→ **Exercise objective**:
Copy out the data below as written; omit any images.

→ **Entries shown**:
**********

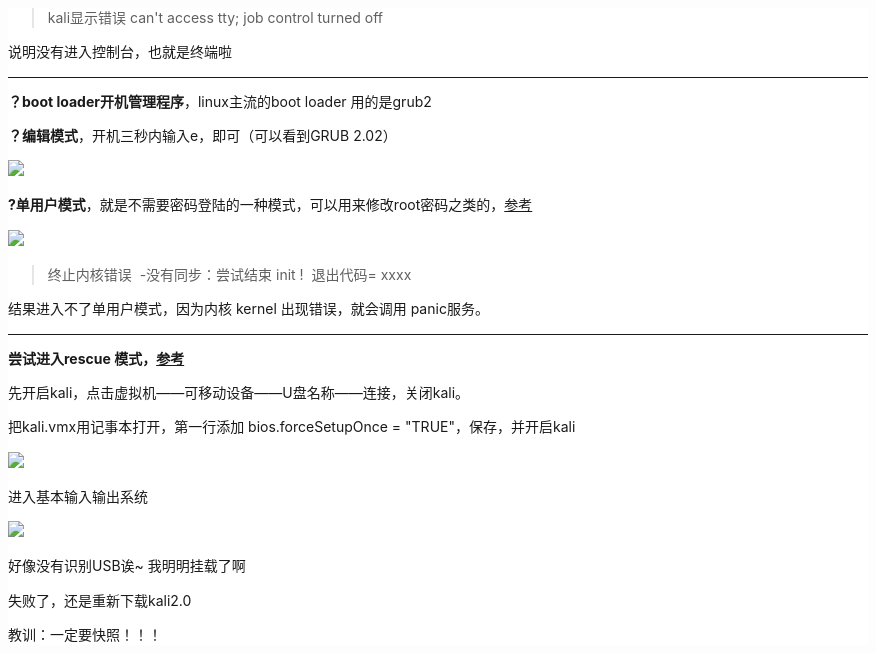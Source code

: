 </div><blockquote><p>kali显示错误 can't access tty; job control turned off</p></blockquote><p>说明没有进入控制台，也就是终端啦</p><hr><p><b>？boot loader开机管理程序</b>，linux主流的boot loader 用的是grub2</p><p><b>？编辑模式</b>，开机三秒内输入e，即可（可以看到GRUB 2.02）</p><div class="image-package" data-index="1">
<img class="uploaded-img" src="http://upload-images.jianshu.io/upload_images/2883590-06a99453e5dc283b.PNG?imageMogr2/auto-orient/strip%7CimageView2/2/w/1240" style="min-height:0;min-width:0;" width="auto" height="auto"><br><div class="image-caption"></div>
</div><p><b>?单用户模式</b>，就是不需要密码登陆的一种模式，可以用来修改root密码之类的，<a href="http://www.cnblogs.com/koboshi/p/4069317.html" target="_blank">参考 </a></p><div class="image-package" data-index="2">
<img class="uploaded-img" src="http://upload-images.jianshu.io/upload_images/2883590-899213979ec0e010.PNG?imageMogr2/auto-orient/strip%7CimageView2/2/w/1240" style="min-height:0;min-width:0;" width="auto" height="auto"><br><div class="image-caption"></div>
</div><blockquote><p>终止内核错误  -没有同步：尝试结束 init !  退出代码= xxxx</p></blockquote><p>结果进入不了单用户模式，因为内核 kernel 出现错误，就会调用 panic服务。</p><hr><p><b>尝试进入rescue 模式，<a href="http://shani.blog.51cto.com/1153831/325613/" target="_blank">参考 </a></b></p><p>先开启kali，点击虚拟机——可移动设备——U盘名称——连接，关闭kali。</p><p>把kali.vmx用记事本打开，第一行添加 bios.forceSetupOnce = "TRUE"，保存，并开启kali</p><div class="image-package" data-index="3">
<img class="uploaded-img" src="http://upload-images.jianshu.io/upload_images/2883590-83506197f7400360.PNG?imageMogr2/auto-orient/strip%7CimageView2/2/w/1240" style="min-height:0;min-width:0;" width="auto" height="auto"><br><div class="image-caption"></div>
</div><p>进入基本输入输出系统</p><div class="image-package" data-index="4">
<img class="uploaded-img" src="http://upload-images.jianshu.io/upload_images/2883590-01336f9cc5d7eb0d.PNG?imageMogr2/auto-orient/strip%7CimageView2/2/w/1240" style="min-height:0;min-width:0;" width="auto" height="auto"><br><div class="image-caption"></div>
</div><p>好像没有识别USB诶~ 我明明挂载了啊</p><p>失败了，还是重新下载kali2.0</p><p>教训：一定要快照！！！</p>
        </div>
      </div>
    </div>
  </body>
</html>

**********

→ **Reply**:
Source code

: </div><blockquote><p>kali显示错误 can't access tty; job control turned off</p></blockquote><p>说明没有进入控制台，也就是终端啦</p><hr><p><b>？boot loader开机管理程序</b>，linux主流的boot loader 用的是grub2</p><p><b>？编辑模式</b>，开机三秒内输入e，即可（可以看到GRUB 2.02）</p><div class="image-package" data-index="1">
<img class="uploaded-img" src="http://upload-images.jianshu.io/upload_images/2883590-06a99453e5dc283b.PNG?imageMogr2/auto-orient/strip%7CimageView2/2/w/1240" style="min-height:0;min-width:0;" width="auto" height="auto"><br><div class="image-caption"></div>
</div><p><b>?单用户模式</b>，就是不需要密码登陆的一种模式，可以用来修改root密码之类的，<a href="http://www.cnblogs.com/koboshi/p/4069317.html" target="_blank">参考 </a></p><div class="image-package" data-index="2">
<img class="uploaded-img" src="http://upload-images.jianshu.io/upload_images/2883590-899213979ec0e010.PNG?imageMogr2/auto-orient/strip%7CimageView2/2/w/1240" style="min-height:0;min-width:0;" width="auto" height="auto"><br><div class="image-caption"></div>
</div><blockquote><p>终止内核错误  -没有同步：尝试结束 init !  退出代码= xxxx</p></blockquote><p>结果进入不了单用户模式，因为内核 kernel 出现错误，就会调用 panic服务。</p><hr><p><b>尝试进入rescue 模式，<a href="http://shani.blog.51cto.com/1153831/325613/" target="_blank">参考 </a></b></p><p>先开启kali，点击虚拟机——可移动设备——U盘名称——连接，关闭kali。</p><p>把kali.vmx用记事本打开，第一行添加 bios.forceSetupOnce = "TRUE"，保存，并开启kali</p><div class="image-package" data-index="3">
<img class="uploaded-img" src="http://upload-images.jianshu.io/upload_images/2883590-83506197f7400360.PNG?imageMogr2/auto-orient/strip%7CimageView2/2/w/1240" style="min-height:0;min-width:0;" width="auto" height="auto"><br><div class="image-caption"></div>
</div><p>进入基本输入输出系统</p><div class="image-package" data-index="4">
<img class="uploaded-img" src="http://upload-images.jianshu.io/upload_images/2883590-01336f9cc5d7eb0d.PNG?imageMogr2/auto-orient/strip%7CimageView2/2/w/1240" style="min-height:0;min-width:0;" width="auto" height="auto"><br><div class="image-caption"></div>
</div><p>好像没有识别USB诶~ 我明明挂载了啊</p><p>失败了，还是重新下载kali2.0</p><p>教训：一定要快照！！！</p>
        </div>
      </div>
    </div>
  </body>
</html>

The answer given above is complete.